WHAT THE TASK ASKS -> Please copy out the lines in the entries that contain "newcommand".

EXTRACTED INFORMATION ->
+++++

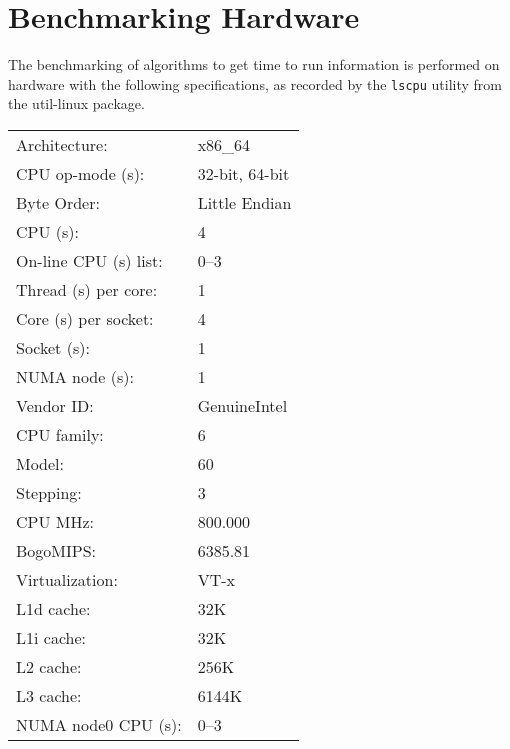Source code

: 
\chapter{Benchmarking Hardware}
\label{app:benchmarking_hardware}

The benchmarking of algorithms to get time to run information is performed on
hardware with the following specifications, as recorded by the \texttt{lscpu}
utility from the util-linux package\cite{lscpu}.

\begin{tabular}{l l}
	Architecture:          & x86\_64 \\
	CPU op-mode  (s):      & 32-bit, 64-bit \\
	Byte Order:            & Little Endian \\
	CPU (s):               & 4 \\
	On-line CPU (s) list:  & 0--3 \\
	Thread (s) per core:   & 1 \\
	Core (s) per socket:   & 4 \\
	Socket (s):            & 1 \\
	NUMA node (s):         & 1 \\
	Vendor ID\@:           & GenuineIntel \\
	CPU family:            & 6 \\
	Model:                 & 60 \\
	Stepping:              & 3 \\
	CPU MHz:               & 800.000 \\
	BogoMIPS\@:            & 6385.81 \\
	Virtualization:        & VT-x \\
	L1d cache:             & 32K \\
	L1i cache:             & 32K \\
	L2 cache:              & 256K \\
	L3 cache:              & 6144K \\
	NUMA node0 CPU (s):    & 0--3 \\
\end{tabular}
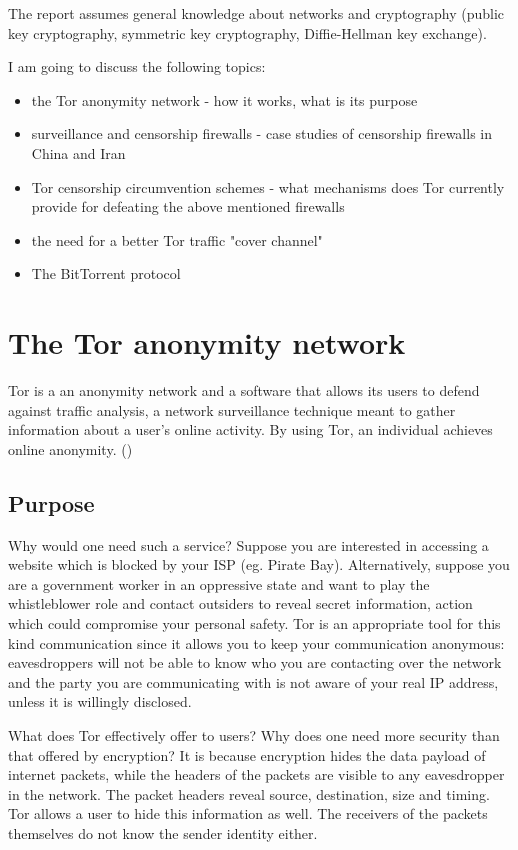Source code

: \documentclass[11pt]{book} %
\begin{document}
The report assumes general knowledge about networks and cryptography (public key cryptography, symmetric key cryptography, Diffie-Hellman key exchange).

I am going to discuss the following topics:

\begin{itemize}
\item the Tor anonymity network - how it works, what is its purpose
\item surveillance and censorship firewalls - case studies of censorship firewalls in China and Iran 
\item Tor censorship circumvention schemes - what mechanisms does Tor currently provide for defeating the above mentioned firewalls
\item the need for a better Tor traffic "cover channel"
\item The BitTorrent protocol
\end{itemize}

\section{The Tor anonymity network}
Tor is a an anonymity network and a software that allows its users to defend against traffic analysis, a network surveillance technique meant to gather information about a user’s online activity. By using Tor, an individual achieves online anonymity. (\citep*{web:torOverview})

\subsection{Purpose}
Why would one need such a service? Suppose you are interested in accessing a website which is blocked by your ISP (eg. Pirate Bay). Alternatively, suppose you are a government worker in an oppressive state and want to play the whistleblower role and contact outsiders to reveal secret information, action which could compromise your personal safety. Tor is an appropriate tool for this kind communication since it allows you to keep your communication anonymous: eavesdroppers will not be able to know who you are contacting over the network and the party you are communicating with is not aware of your real IP address, unless it is willingly disclosed.

What does Tor effectively offer to users? Why does one need more security than that offered by encryption? It is because encryption hides the data payload of internet packets, while the headers of the packets are visible to any eavesdropper in the network. The packet headers reveal source, destination, size and timing. Tor allows a user to hide this information as well. The receivers of the packets themselves do not know the sender identity either.
\end{document}
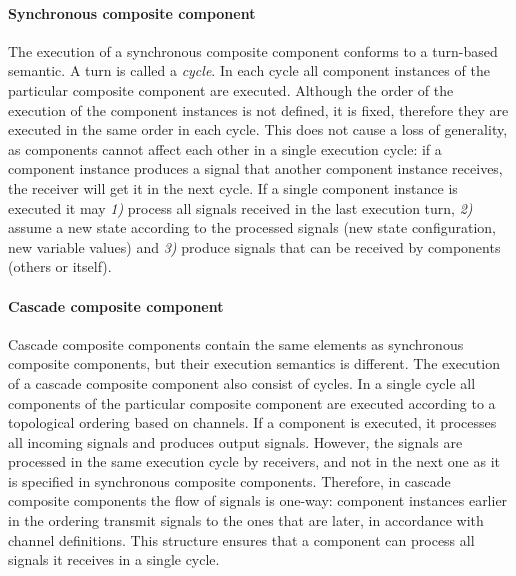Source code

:\paragraph{Synchronous composite component} The execution of a synchronous composite component
conforms to a turn-based semantic. A turn is called a \emph{cycle}. In each cycle all component instances of the particular composite component are executed. Although the order of the execution of the component instances is not defined, it is fixed, therefore they are executed in the same order in each cycle. This does not cause a loss of generality, as components cannot affect each other in a single execution cycle: if a component instance produces a signal that another component instance receives, the receiver will get it in the next cycle. If a single component instance is executed it may \textit{1)} process all signals received in the last execution turn, \textit{2)} assume a new state according to the processed signals (new state configuration, new variable values) and \textit{3)} produce signals that can be received by components (others or itself).

\paragraph{Cascade composite component} Cascade composite components contain the same elements
as synchronous composite components, but their execution semantics is different. The
execution of a cascade composite component also consist of cycles. In a single cycle all components
of the particular composite component are executed according to a topological ordering
based on channels. If a component is executed, it processes all incoming signals and produces output
signals. However, the signals are processed in the same
execution cycle by receivers, and not in the next one as it is specified in synchronous composite
components. Therefore, in cascade composite components the flow of signals is one-way:
component instances earlier in the ordering transmit signals to the ones that are later, in
accordance with channel definitions. This structure ensures that a component can process all
signals it receives in a single cycle.


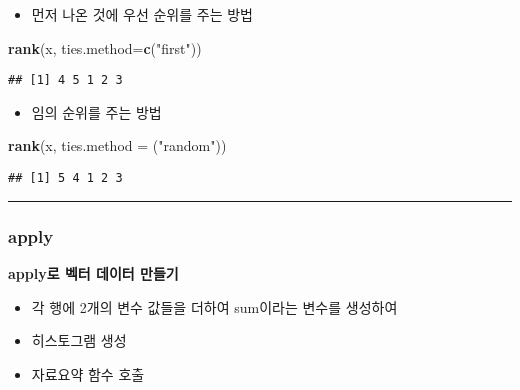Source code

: \documentclass[]{article}
\newenvironment{Shaded}{\begin{snugshade}}{\end{snugshade}}
\newcommand{\KeywordTok}[1]{\textcolor[rgb]{0.13,0.29,0.53}{\textbf{#1}}}
\newcommand{\DataTypeTok}[1]{\textcolor[rgb]{0.13,0.29,0.53}{#1}}
\newcommand{\DecValTok}[1]{\textcolor[rgb]{0.00,0.00,0.81}{#1}}
\newcommand{\StringTok}[1]{\textcolor[rgb]{0.31,0.60,0.02}{#1}}
\newcommand{\CommentTok}[1]{\textcolor[rgb]{0.56,0.35,0.01}{\textit{#1}}}
\newcommand{\NormalTok}[1]{#1}
\providecommand{\tightlist}{%
  \setlength{\itemsep}{0pt}\setlength{\parskip}{0pt}}
\begin{document}
\begin{itemize}
\tightlist
\item
  먼저 나온 것에 우선 순위를 주는 방법
\end{itemize}

\begin{Shaded}
\begin{Highlighting}[]
\KeywordTok{rank}\NormalTok{(x, }\DataTypeTok{ties.method=}\KeywordTok{c}\NormalTok{(}\StringTok{"first"}\NormalTok{))}
\end{Highlighting}
\end{Shaded}

\begin{verbatim}
## [1] 4 5 1 2 3
\end{verbatim}

\begin{itemize}
\tightlist
\item
  임의 순위를 주는 방법
\end{itemize}

\begin{Shaded}
\begin{Highlighting}[]
\KeywordTok{rank}\NormalTok{(x, }\DataTypeTok{ties.method =}\NormalTok{ (}\StringTok{"random"}\NormalTok{))}
\end{Highlighting}
\end{Shaded}

\begin{verbatim}
## [1] 5 4 1 2 3
\end{verbatim}

\begin{center}\rule{0.5\linewidth}{\linethickness}\end{center}

\subsubsection{apply}\label{apply}

\textbf{apply로 벡터 데이터 만들기}

\begin{itemize}
\tightlist
\item
  각 행에 2개의 변수 값들을 더하여 sum이라는 변수를 생성하여
\item
  히스토그램 생성
\item
  자료요약 함수 호출
\end{itemize}

\begin{Shaded}
\end{Shaded}
\end{document}

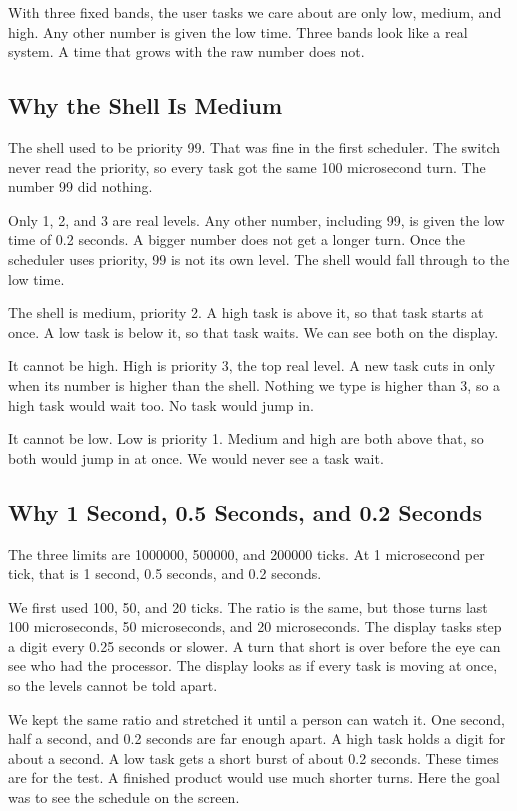 \documentclass[conference,a4paper]{IEEEtran}
\begin{document}
With three fixed bands, the user tasks we care about are only low, medium, and high. Any other number is given the low time. Three bands look like a real system. A time that grows with the raw number does not.

\subsection{Why the Shell Is Medium}

The shell used to be priority 99. That was fine in the first scheduler. The switch never read the priority, so every task got the same 100 microsecond turn. The number 99 did nothing.

Only 1, 2, and 3 are real levels. Any other number, including 99, is given the low time of 0.2 seconds. A bigger number does not get a longer turn. Once the scheduler uses priority, 99 is not its own level. The shell would fall through to the low time.

The shell is medium, priority 2. A high task is above it, so that task starts at once. A low task is below it, so that task waits. We can see both on the display.

It cannot be high. High is priority 3, the top real level. A new task cuts in only when its number is higher than the shell. Nothing we type is higher than 3, so a high task would wait too. No task would jump in.

It cannot be low. Low is priority 1. Medium and high are both above that, so both would jump in at once. We would never see a task wait.

\subsection{Why 1 Second, 0.5 Seconds, and 0.2 Seconds}

The three limits are 1000000, 500000, and 200000 ticks. At 1 microsecond per tick, that is 1 second, 0.5 seconds, and 0.2 seconds.

We first used 100, 50, and 20 ticks. The ratio is the same, but those turns last 100 microseconds, 50 microseconds, and 20 microseconds. The display tasks step a digit every 0.25 seconds or slower. A turn that short is over before the eye can see who had the processor. The display looks as if every task is moving at once, so the levels cannot be told apart.

We kept the same ratio and stretched it until a person can watch it. One second, half a second, and 0.2 seconds are far enough apart. A high task holds a digit for about a second. A low task gets a short burst of about 0.2 seconds. These times are for the test. A finished product would use much shorter turns. Here the goal was to see the schedule on the screen.
\end{document}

+++++

THE ANSWER ->
\newcommand{\KeywordTok}[1]{\textcolor[rgb]{0.13,0.29,0.53}{\textbf{#1}}}
\newcommand{\DataTypeTok}[1]{\textcolor[rgb]{0.13,0.29,0.53}{#1}}
\newcommand{\DecValTok}[1]{\textcolor[rgb]{0.00,0.00,0.81}{#1}}
\newcommand{\StringTok}[1]{\textcolor[rgb]{0.31,0.60,0.02}{#1}}
\newcommand{\CommentTok}[1]{\textcolor[rgb]{0.56,0.35,0.01}{\textit{#1}}}
\newcommand{\NormalTok}[1]{#1}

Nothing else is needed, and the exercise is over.